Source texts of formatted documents
= = = =
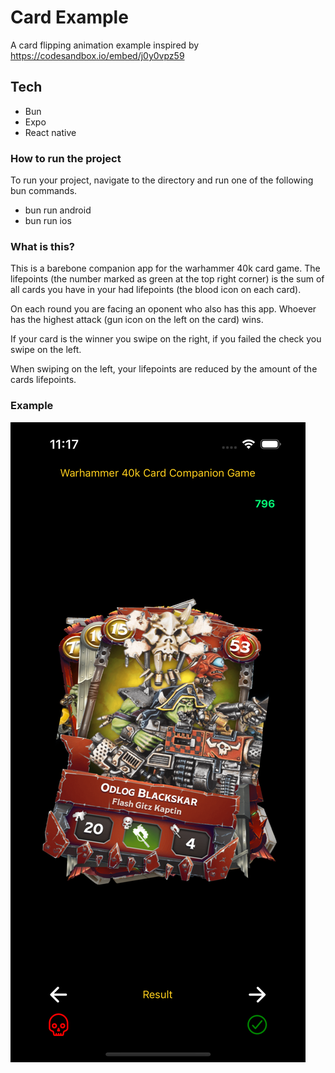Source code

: # Card Example

A card flipping animation example inspired by https://codesandbox.io/embed/j0y0vpz59

## Tech

- Bun
- Expo
- React native

### How to run the project

To run your project, navigate to the directory and run one of the following bun commands.

- bun run android
- bun run ios

### What is this?

This is a barebone companion app for the warhammer 40k card game. The lifepoints (the number marked as green at the top right corner) is the sum of all cards you have in your had lifepoints (the blood icon on each card).

On each round you are facing an oponent who also has this app. Whoever has the highest attack (gun icon on the left on the card) wins.

If your card is the winner you swipe on the right, if you failed the check you swipe on the left.

When swiping on the left, your lifepoints are reduced by the amount of the cards lifepoints.


### Example 
![Alt text](./assets/example.png)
= = = =
### GOAL OF THE EXERCISE
Without the pictures, return the entries exactly as they appear.

### SOLUTION FOR THIS EXERCISE
Source code

: # Card Example

A card flipping animation example inspired by https://codesandbox.io/embed/j0y0vpz59

## Tech

- Bun
- Expo
- React native

### How to run the project

To run your project, navigate to the directory and run one of the following bun commands.

- bun run android
- bun run ios

### What is this?

This is a barebone companion app for the warhammer 40k card game. The lifepoints (the number marked as green at the top right corner) is the sum of all cards you have in your had lifepoints (the blood icon on each card).

On each round you are facing an oponent who also has this app. Whoever has the highest attack (gun icon on the left on the card) wins.

If your card is the winner you swipe on the right, if you failed the check you swipe on the left.

When swiping on the left, your lifepoints are reduced by the amount of the cards lifepoints.


### Example 
![Alt text](./assets/example.png)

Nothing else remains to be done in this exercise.